*** GIVEN RECORDS ***

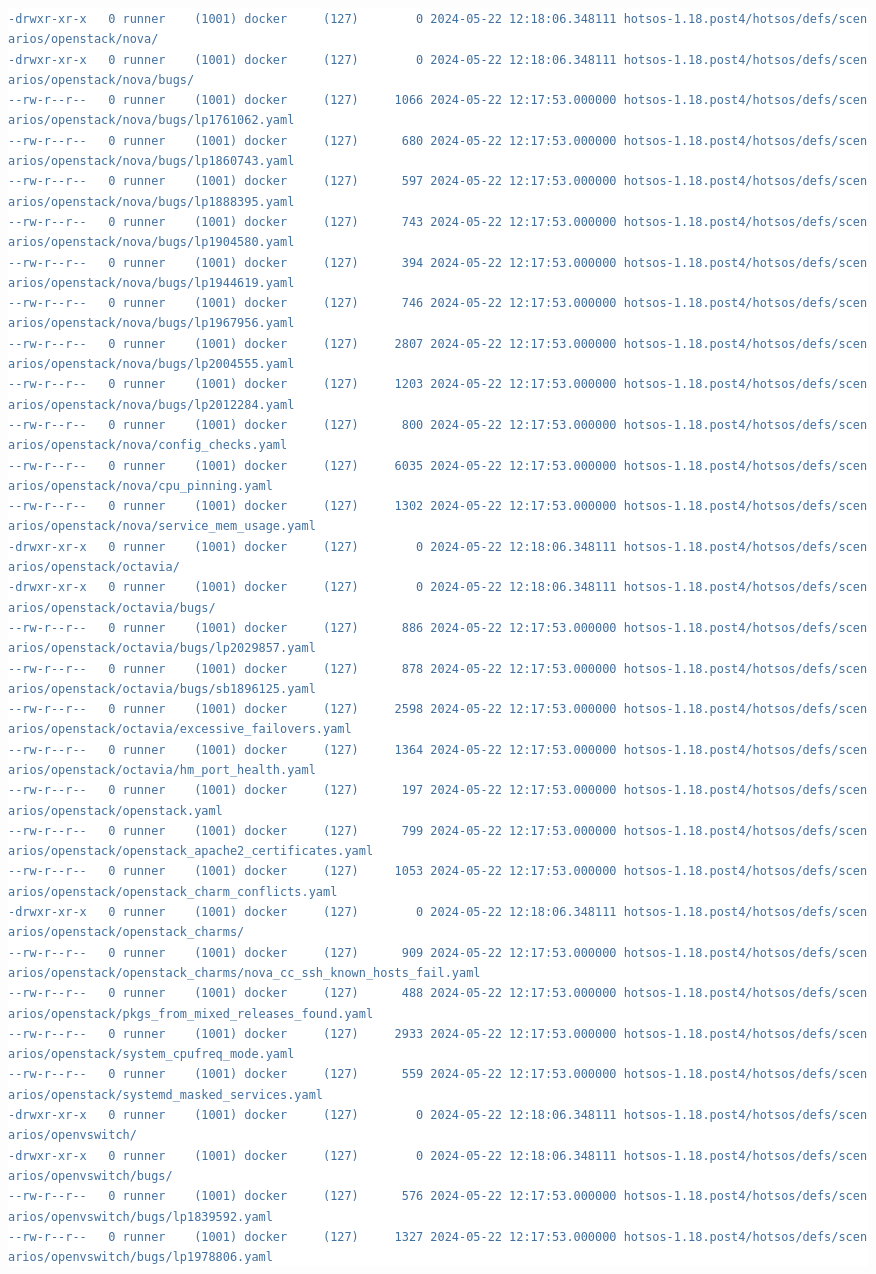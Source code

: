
```diff
-drwxr-xr-x   0 runner    (1001) docker     (127)        0 2024-05-22 12:18:06.348111 hotsos-1.18.post4/hotsos/defs/scenarios/openstack/nova/
-drwxr-xr-x   0 runner    (1001) docker     (127)        0 2024-05-22 12:18:06.348111 hotsos-1.18.post4/hotsos/defs/scenarios/openstack/nova/bugs/
--rw-r--r--   0 runner    (1001) docker     (127)     1066 2024-05-22 12:17:53.000000 hotsos-1.18.post4/hotsos/defs/scenarios/openstack/nova/bugs/lp1761062.yaml
--rw-r--r--   0 runner    (1001) docker     (127)      680 2024-05-22 12:17:53.000000 hotsos-1.18.post4/hotsos/defs/scenarios/openstack/nova/bugs/lp1860743.yaml
--rw-r--r--   0 runner    (1001) docker     (127)      597 2024-05-22 12:17:53.000000 hotsos-1.18.post4/hotsos/defs/scenarios/openstack/nova/bugs/lp1888395.yaml
--rw-r--r--   0 runner    (1001) docker     (127)      743 2024-05-22 12:17:53.000000 hotsos-1.18.post4/hotsos/defs/scenarios/openstack/nova/bugs/lp1904580.yaml
--rw-r--r--   0 runner    (1001) docker     (127)      394 2024-05-22 12:17:53.000000 hotsos-1.18.post4/hotsos/defs/scenarios/openstack/nova/bugs/lp1944619.yaml
--rw-r--r--   0 runner    (1001) docker     (127)      746 2024-05-22 12:17:53.000000 hotsos-1.18.post4/hotsos/defs/scenarios/openstack/nova/bugs/lp1967956.yaml
--rw-r--r--   0 runner    (1001) docker     (127)     2807 2024-05-22 12:17:53.000000 hotsos-1.18.post4/hotsos/defs/scenarios/openstack/nova/bugs/lp2004555.yaml
--rw-r--r--   0 runner    (1001) docker     (127)     1203 2024-05-22 12:17:53.000000 hotsos-1.18.post4/hotsos/defs/scenarios/openstack/nova/bugs/lp2012284.yaml
--rw-r--r--   0 runner    (1001) docker     (127)      800 2024-05-22 12:17:53.000000 hotsos-1.18.post4/hotsos/defs/scenarios/openstack/nova/config_checks.yaml
--rw-r--r--   0 runner    (1001) docker     (127)     6035 2024-05-22 12:17:53.000000 hotsos-1.18.post4/hotsos/defs/scenarios/openstack/nova/cpu_pinning.yaml
--rw-r--r--   0 runner    (1001) docker     (127)     1302 2024-05-22 12:17:53.000000 hotsos-1.18.post4/hotsos/defs/scenarios/openstack/nova/service_mem_usage.yaml
-drwxr-xr-x   0 runner    (1001) docker     (127)        0 2024-05-22 12:18:06.348111 hotsos-1.18.post4/hotsos/defs/scenarios/openstack/octavia/
-drwxr-xr-x   0 runner    (1001) docker     (127)        0 2024-05-22 12:18:06.348111 hotsos-1.18.post4/hotsos/defs/scenarios/openstack/octavia/bugs/
--rw-r--r--   0 runner    (1001) docker     (127)      886 2024-05-22 12:17:53.000000 hotsos-1.18.post4/hotsos/defs/scenarios/openstack/octavia/bugs/lp2029857.yaml
--rw-r--r--   0 runner    (1001) docker     (127)      878 2024-05-22 12:17:53.000000 hotsos-1.18.post4/hotsos/defs/scenarios/openstack/octavia/bugs/sb1896125.yaml
--rw-r--r--   0 runner    (1001) docker     (127)     2598 2024-05-22 12:17:53.000000 hotsos-1.18.post4/hotsos/defs/scenarios/openstack/octavia/excessive_failovers.yaml
--rw-r--r--   0 runner    (1001) docker     (127)     1364 2024-05-22 12:17:53.000000 hotsos-1.18.post4/hotsos/defs/scenarios/openstack/octavia/hm_port_health.yaml
--rw-r--r--   0 runner    (1001) docker     (127)      197 2024-05-22 12:17:53.000000 hotsos-1.18.post4/hotsos/defs/scenarios/openstack/openstack.yaml
--rw-r--r--   0 runner    (1001) docker     (127)      799 2024-05-22 12:17:53.000000 hotsos-1.18.post4/hotsos/defs/scenarios/openstack/openstack_apache2_certificates.yaml
--rw-r--r--   0 runner    (1001) docker     (127)     1053 2024-05-22 12:17:53.000000 hotsos-1.18.post4/hotsos/defs/scenarios/openstack/openstack_charm_conflicts.yaml
-drwxr-xr-x   0 runner    (1001) docker     (127)        0 2024-05-22 12:18:06.348111 hotsos-1.18.post4/hotsos/defs/scenarios/openstack/openstack_charms/
--rw-r--r--   0 runner    (1001) docker     (127)      909 2024-05-22 12:17:53.000000 hotsos-1.18.post4/hotsos/defs/scenarios/openstack/openstack_charms/nova_cc_ssh_known_hosts_fail.yaml
--rw-r--r--   0 runner    (1001) docker     (127)      488 2024-05-22 12:17:53.000000 hotsos-1.18.post4/hotsos/defs/scenarios/openstack/pkgs_from_mixed_releases_found.yaml
--rw-r--r--   0 runner    (1001) docker     (127)     2933 2024-05-22 12:17:53.000000 hotsos-1.18.post4/hotsos/defs/scenarios/openstack/system_cpufreq_mode.yaml
--rw-r--r--   0 runner    (1001) docker     (127)      559 2024-05-22 12:17:53.000000 hotsos-1.18.post4/hotsos/defs/scenarios/openstack/systemd_masked_services.yaml
-drwxr-xr-x   0 runner    (1001) docker     (127)        0 2024-05-22 12:18:06.348111 hotsos-1.18.post4/hotsos/defs/scenarios/openvswitch/
-drwxr-xr-x   0 runner    (1001) docker     (127)        0 2024-05-22 12:18:06.348111 hotsos-1.18.post4/hotsos/defs/scenarios/openvswitch/bugs/
--rw-r--r--   0 runner    (1001) docker     (127)      576 2024-05-22 12:17:53.000000 hotsos-1.18.post4/hotsos/defs/scenarios/openvswitch/bugs/lp1839592.yaml
--rw-r--r--   0 runner    (1001) docker     (127)     1327 2024-05-22 12:17:53.000000 hotsos-1.18.post4/hotsos/defs/scenarios/openvswitch/bugs/lp1978806.yaml
```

***

▶ WORK ITEM:
Give every entry back unchanged, with no pictures.

▶ EXPECTED OUTPUT:
Source code

:
```diff
-drwxr-xr-x   0 runner    (1001) docker     (127)        0 2024-05-22 12:18:06.348111 hotsos-1.18.post4/hotsos/defs/scenarios/openstack/nova/
-drwxr-xr-x   0 runner    (1001) docker     (127)        0 2024-05-22 12:18:06.348111 hotsos-1.18.post4/hotsos/defs/scenarios/openstack/nova/bugs/
--rw-r--r--   0 runner    (1001) docker     (127)     1066 2024-05-22 12:17:53.000000 hotsos-1.18.post4/hotsos/defs/scenarios/openstack/nova/bugs/lp1761062.yaml
--rw-r--r--   0 runner    (1001) docker     (127)      680 2024-05-22 12:17:53.000000 hotsos-1.18.post4/hotsos/defs/scenarios/openstack/nova/bugs/lp1860743.yaml
--rw-r--r--   0 runner    (1001) docker     (127)      597 2024-05-22 12:17:53.000000 hotsos-1.18.post4/hotsos/defs/scenarios/openstack/nova/bugs/lp1888395.yaml
--rw-r--r--   0 runner    (1001) docker     (127)      743 2024-05-22 12:17:53.000000 hotsos-1.18.post4/hotsos/defs/scenarios/openstack/nova/bugs/lp1904580.yaml
--rw-r--r--   0 runner    (1001) docker     (127)      394 2024-05-22 12:17:53.000000 hotsos-1.18.post4/hotsos/defs/scenarios/openstack/nova/bugs/lp1944619.yaml
--rw-r--r--   0 runner    (1001) docker     (127)      746 2024-05-22 12:17:53.000000 hotsos-1.18.post4/hotsos/defs/scenarios/openstack/nova/bugs/lp1967956.yaml
--rw-r--r--   0 runner    (1001) docker     (127)     2807 2024-05-22 12:17:53.000000 hotsos-1.18.post4/hotsos/defs/scenarios/openstack/nova/bugs/lp2004555.yaml
--rw-r--r--   0 runner    (1001) docker     (127)     1203 2024-05-22 12:17:53.000000 hotsos-1.18.post4/hotsos/defs/scenarios/openstack/nova/bugs/lp2012284.yaml
--rw-r--r--   0 runner    (1001) docker     (127)      800 2024-05-22 12:17:53.000000 hotsos-1.18.post4/hotsos/defs/scenarios/openstack/nova/config_checks.yaml
--rw-r--r--   0 runner    (1001) docker     (127)     6035 2024-05-22 12:17:53.000000 hotsos-1.18.post4/hotsos/defs/scenarios/openstack/nova/cpu_pinning.yaml
--rw-r--r--   0 runner    (1001) docker     (127)     1302 2024-05-22 12:17:53.000000 hotsos-1.18.post4/hotsos/defs/scenarios/openstack/nova/service_mem_usage.yaml
-drwxr-xr-x   0 runner    (1001) docker     (127)        0 2024-05-22 12:18:06.348111 hotsos-1.18.post4/hotsos/defs/scenarios/openstack/octavia/
-drwxr-xr-x   0 runner    (1001) docker     (127)        0 2024-05-22 12:18:06.348111 hotsos-1.18.post4/hotsos/defs/scenarios/openstack/octavia/bugs/
--rw-r--r--   0 runner    (1001) docker     (127)      886 2024-05-22 12:17:53.000000 hotsos-1.18.post4/hotsos/defs/scenarios/openstack/octavia/bugs/lp2029857.yaml
--rw-r--r--   0 runner    (1001) docker     (127)      878 2024-05-22 12:17:53.000000 hotsos-1.18.post4/hotsos/defs/scenarios/openstack/octavia/bugs/sb1896125.yaml
--rw-r--r--   0 runner    (1001) docker     (127)     2598 2024-05-22 12:17:53.000000 hotsos-1.18.post4/hotsos/defs/scenarios/openstack/octavia/excessive_failovers.yaml
--rw-r--r--   0 runner    (1001) docker     (127)     1364 2024-05-22 12:17:53.000000 hotsos-1.18.post4/hotsos/defs/scenarios/openstack/octavia/hm_port_health.yaml
--rw-r--r--   0 runner    (1001) docker     (127)      197 2024-05-22 12:17:53.000000 hotsos-1.18.post4/hotsos/defs/scenarios/openstack/openstack.yaml
--rw-r--r--   0 runner    (1001) docker     (127)      799 2024-05-22 12:17:53.000000 hotsos-1.18.post4/hotsos/defs/scenarios/openstack/openstack_apache2_certificates.yaml
--rw-r--r--   0 runner    (1001) docker     (127)     1053 2024-05-22 12:17:53.000000 hotsos-1.18.post4/hotsos/defs/scenarios/openstack/openstack_charm_conflicts.yaml
-drwxr-xr-x   0 runner    (1001) docker     (127)        0 2024-05-22 12:18:06.348111 hotsos-1.18.post4/hotsos/defs/scenarios/openstack/openstack_charms/
--rw-r--r--   0 runner    (1001) docker     (127)      909 2024-05-22 12:17:53.000000 hotsos-1.18.post4/hotsos/defs/scenarios/openstack/openstack_charms/nova_cc_ssh_known_hosts_fail.yaml
--rw-r--r--   0 runner    (1001) docker     (127)      488 2024-05-22 12:17:53.000000 hotsos-1.18.post4/hotsos/defs/scenarios/openstack/pkgs_from_mixed_releases_found.yaml
--rw-r--r--   0 runner    (1001) docker     (127)     2933 2024-05-22 12:17:53.000000 hotsos-1.18.post4/hotsos/defs/scenarios/openstack/system_cpufreq_mode.yaml
--rw-r--r--   0 runner    (1001) docker     (127)      559 2024-05-22 12:17:53.000000 hotsos-1.18.post4/hotsos/defs/scenarios/openstack/systemd_masked_services.yaml
-drwxr-xr-x   0 runner    (1001) docker     (127)        0 2024-05-22 12:18:06.348111 hotsos-1.18.post4/hotsos/defs/scenarios/openvswitch/
-drwxr-xr-x   0 runner    (1001) docker     (127)        0 2024-05-22 12:18:06.348111 hotsos-1.18.post4/hotsos/defs/scenarios/openvswitch/bugs/
--rw-r--r--   0 runner    (1001) docker     (127)      576 2024-05-22 12:17:53.000000 hotsos-1.18.post4/hotsos/defs/scenarios/openvswitch/bugs/lp1839592.yaml
--rw-r--r--   0 runner    (1001) docker     (127)     1327 2024-05-22 12:17:53.000000 hotsos-1.18.post4/hotsos/defs/scenarios/openvswitch/bugs/lp1978806.yaml
```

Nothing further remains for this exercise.